The white women for Harris call last Thursday raised nearly $8.5m for the vice-president and had more than 160,000 attenders.
The Black women for Harris Zoom call attracted about 90,000 participants. And the Black men for Harris streaming event, moderated by the journalist Roland Martin, saw more than 53,000 people register.
Those events also included appearances by numerous celebrities and Democratic officials.
The calls come as Harris and Trump are polling closely to each other in crucial battleground states likely to determine the election. After Biden’s withdrawal from the race, the Republican-friendly Fox News poll conducted in three of the key states – Michigan, Pennsylvania and Wisconsin – showed Trump and Harris were even.
Trump had previously been enjoying relatively comfortable leads.
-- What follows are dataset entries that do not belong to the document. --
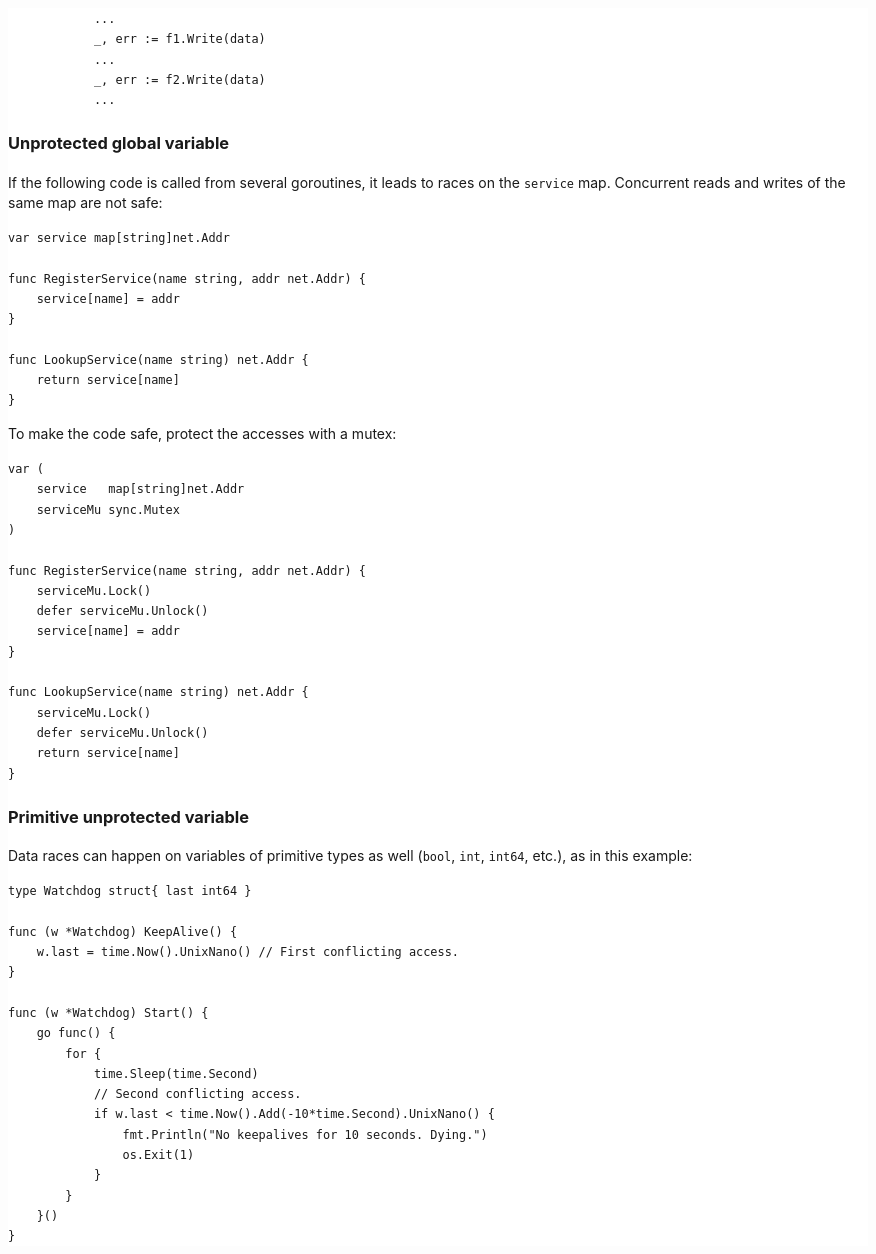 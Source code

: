     
    			...
    			_, err := f1.Write(data)
    			...
    			_, err := f2.Write(data)
    			...
    

### Unprotected global variable

If the following code is called from several goroutines, it leads to races on the `service` map. Concurrent reads and writes of the same map are not safe: 
    
    
    var service map[string]net.Addr
    
    func RegisterService(name string, addr net.Addr) {
    	service[name] = addr
    }
    
    func LookupService(name string) net.Addr {
    	return service[name]
    }
    

To make the code safe, protect the accesses with a mutex: 
    
    
    var (
    	service   map[string]net.Addr
    	serviceMu sync.Mutex
    )
    
    func RegisterService(name string, addr net.Addr) {
    	serviceMu.Lock()
    	defer serviceMu.Unlock()
    	service[name] = addr
    }
    
    func LookupService(name string) net.Addr {
    	serviceMu.Lock()
    	defer serviceMu.Unlock()
    	return service[name]
    }
    

### Primitive unprotected variable

Data races can happen on variables of primitive types as well (`bool`, `int`, `int64`, etc.), as in this example: 
    
    
    type Watchdog struct{ last int64 }
    
    func (w *Watchdog) KeepAlive() {
    	w.last = time.Now().UnixNano() // First conflicting access.
    }
    
    func (w *Watchdog) Start() {
    	go func() {
    		for {
    			time.Sleep(time.Second)
    			// Second conflicting access.
    			if w.last < time.Now().Add(-10*time.Second).UnixNano() {
    				fmt.Println("No keepalives for 10 seconds. Dying.")
    				os.Exit(1)
    			}
    		}
    	}()
    }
The successful fundraising calls for Harris were anchored by news of an important endorsement in the battleground state of Arizona, as the Republican mayor of Mesa, Arizona’s third largest city, crossed party lines to endorse Harris.
The Harris campaign also released its first video television advertisement, which describes the presumptive Democratic nominee as “fearless” and touts her bona fides as a prosecutor. The one-minute ad is the first of a $50m advertising campaign ahead of the Democratic national convention in Chicago on 19 August.
Adding to her campaign’s sense of momentum since Biden declared last Sunday that he was stepping aside from the presidential race was an audio recording leaked to the Washington Post on Monday of Vance telling Republican donors that Harris taking over from Biden was a “sucker punch”.
“All of us were hit with a little bit of a political sucker punch,” said Vance in the recording. “The bad news is that Kamala Harris does not have the same baggage as Joe Biden because whatever we might have to say, Kamala is a lot younger. And Kamala Harris is obviously not struggling in the same ways that Joe Biden did.”